■ Try it
Transcribe the entries below without changing a word, and omit every picture.

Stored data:
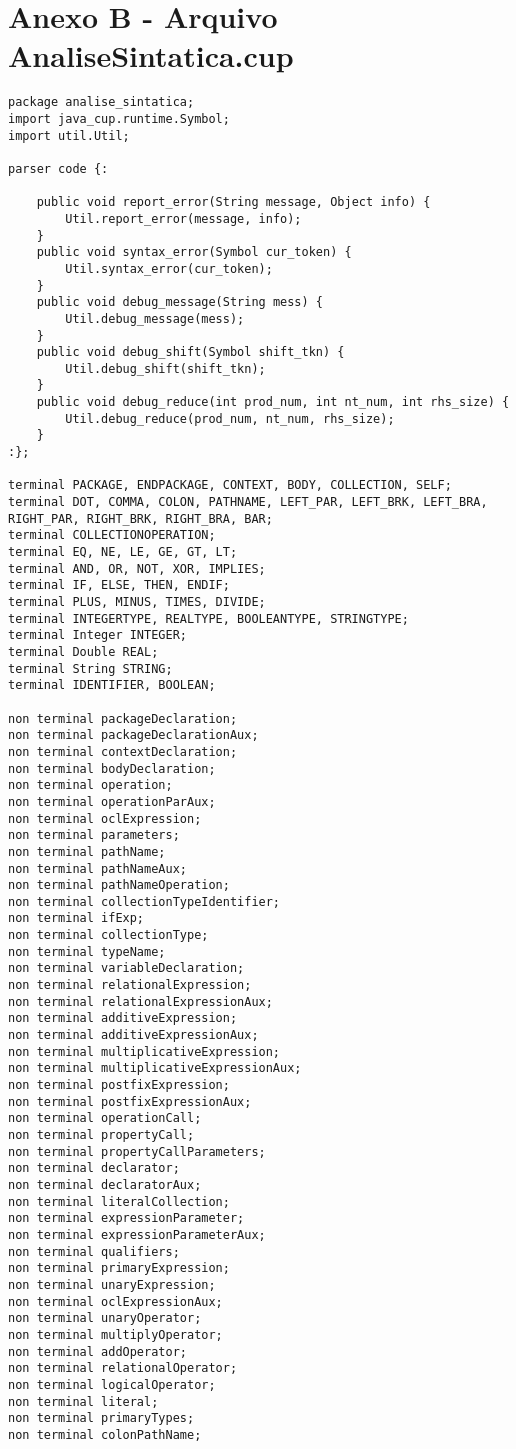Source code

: \section{Anexo B - Arquivo AnaliseSintatica.cup}
\scriptsize
\begin{lstlisting}[frame=single, caption={AnaliseLexica.flex}]
package analise_sintatica;
import java_cup.runtime.Symbol;
import util.Util;

parser code {:
	
	public void report_error(String message, Object info) {
		Util.report_error(message, info);
	}
	public void syntax_error(Symbol cur_token) {
		Util.syntax_error(cur_token);
	}
	public void debug_message(String mess) {
		Util.debug_message(mess);
	}
	public void debug_shift(Symbol shift_tkn) {
		Util.debug_shift(shift_tkn);
	}
	public void debug_reduce(int prod_num, int nt_num, int rhs_size) {
		Util.debug_reduce(prod_num, nt_num, rhs_size);
	}
:};

terminal PACKAGE, ENDPACKAGE, CONTEXT, BODY, COLLECTION, SELF;
terminal DOT, COMMA, COLON, PATHNAME, LEFT_PAR, LEFT_BRK, LEFT_BRA, RIGHT_PAR, RIGHT_BRK, RIGHT_BRA, BAR;
terminal COLLECTIONOPERATION;
terminal EQ, NE, LE, GE, GT, LT;
terminal AND, OR, NOT, XOR, IMPLIES;
terminal IF, ELSE, THEN, ENDIF;
terminal PLUS, MINUS, TIMES, DIVIDE;
terminal INTEGERTYPE, REALTYPE, BOOLEANTYPE, STRINGTYPE;
terminal Integer INTEGER;
terminal Double REAL;
terminal String STRING;
terminal IDENTIFIER, BOOLEAN;

non terminal packageDeclaration;
non terminal packageDeclarationAux;
non terminal contextDeclaration;
non terminal bodyDeclaration;
non terminal operation;
non terminal operationParAux;
non terminal oclExpression;
non terminal parameters;
non terminal pathName;
non terminal pathNameAux;
non terminal pathNameOperation;
non terminal collectionTypeIdentifier;
non terminal ifExp;
non terminal collectionType;
non terminal typeName;
non terminal variableDeclaration;
non terminal relationalExpression;
non terminal relationalExpressionAux;
non terminal additiveExpression;
non terminal additiveExpressionAux;
non terminal multiplicativeExpression;
non terminal multiplicativeExpressionAux;
non terminal postfixExpression;
non terminal postfixExpressionAux;
non terminal operationCall;
non terminal propertyCall;
non terminal propertyCallParameters;
non terminal declarator;
non terminal declaratorAux;
non terminal literalCollection;
non terminal expressionParameter;
non terminal expressionParameterAux;
non terminal qualifiers;
non terminal primaryExpression;
non terminal unaryExpression;
non terminal oclExpressionAux;
non terminal unaryOperator;
non terminal multiplyOperator; 
non terminal addOperator;
non terminal relationalOperator;
non terminal logicalOperator;
non terminal literal;
non terminal primaryTypes;
non terminal colonPathName;
 

\end{lstlisting}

■ Task output
Source code

: \section{Anexo B - Arquivo AnaliseSintatica.cup}
\scriptsize
\begin{lstlisting}[frame=single, caption={AnaliseLexica.flex}]
package analise_sintatica;
import java_cup.runtime.Symbol;
import util.Util;

parser code {:
	
	public void report_error(String message, Object info) {
		Util.report_error(message, info);
	}
	public void syntax_error(Symbol cur_token) {
		Util.syntax_error(cur_token);
	}
	public void debug_message(String mess) {
		Util.debug_message(mess);
	}
	public void debug_shift(Symbol shift_tkn) {
		Util.debug_shift(shift_tkn);
	}
	public void debug_reduce(int prod_num, int nt_num, int rhs_size) {
		Util.debug_reduce(prod_num, nt_num, rhs_size);
	}
:};

terminal PACKAGE, ENDPACKAGE, CONTEXT, BODY, COLLECTION, SELF;
terminal DOT, COMMA, COLON, PATHNAME, LEFT_PAR, LEFT_BRK, LEFT_BRA, RIGHT_PAR, RIGHT_BRK, RIGHT_BRA, BAR;
terminal COLLECTIONOPERATION;
terminal EQ, NE, LE, GE, GT, LT;
terminal AND, OR, NOT, XOR, IMPLIES;
terminal IF, ELSE, THEN, ENDIF;
terminal PLUS, MINUS, TIMES, DIVIDE;
terminal INTEGERTYPE, REALTYPE, BOOLEANTYPE, STRINGTYPE;
terminal Integer INTEGER;
terminal Double REAL;
terminal String STRING;
terminal IDENTIFIER, BOOLEAN;

non terminal packageDeclaration;
non terminal packageDeclarationAux;
non terminal contextDeclaration;
non terminal bodyDeclaration;
non terminal operation;
non terminal operationParAux;
non terminal oclExpression;
non terminal parameters;
non terminal pathName;
non terminal pathNameAux;
non terminal pathNameOperation;
non terminal collectionTypeIdentifier;
non terminal ifExp;
non terminal collectionType;
non terminal typeName;
non terminal variableDeclaration;
non terminal relationalExpression;
non terminal relationalExpressionAux;
non terminal additiveExpression;
non terminal additiveExpressionAux;
non terminal multiplicativeExpression;
non terminal multiplicativeExpressionAux;
non terminal postfixExpression;
non terminal postfixExpressionAux;
non terminal operationCall;
non terminal propertyCall;
non terminal propertyCallParameters;
non terminal declarator;
non terminal declaratorAux;
non terminal literalCollection;
non terminal expressionParameter;
non terminal expressionParameterAux;
non terminal qualifiers;
non terminal primaryExpression;
non terminal unaryExpression;
non terminal oclExpressionAux;
non terminal unaryOperator;
non terminal multiplyOperator; 
non terminal addOperator;
non terminal relationalOperator;
non terminal logicalOperator;
non terminal literal;
non terminal primaryTypes;
non terminal colonPathName;
 

\end{lstlisting}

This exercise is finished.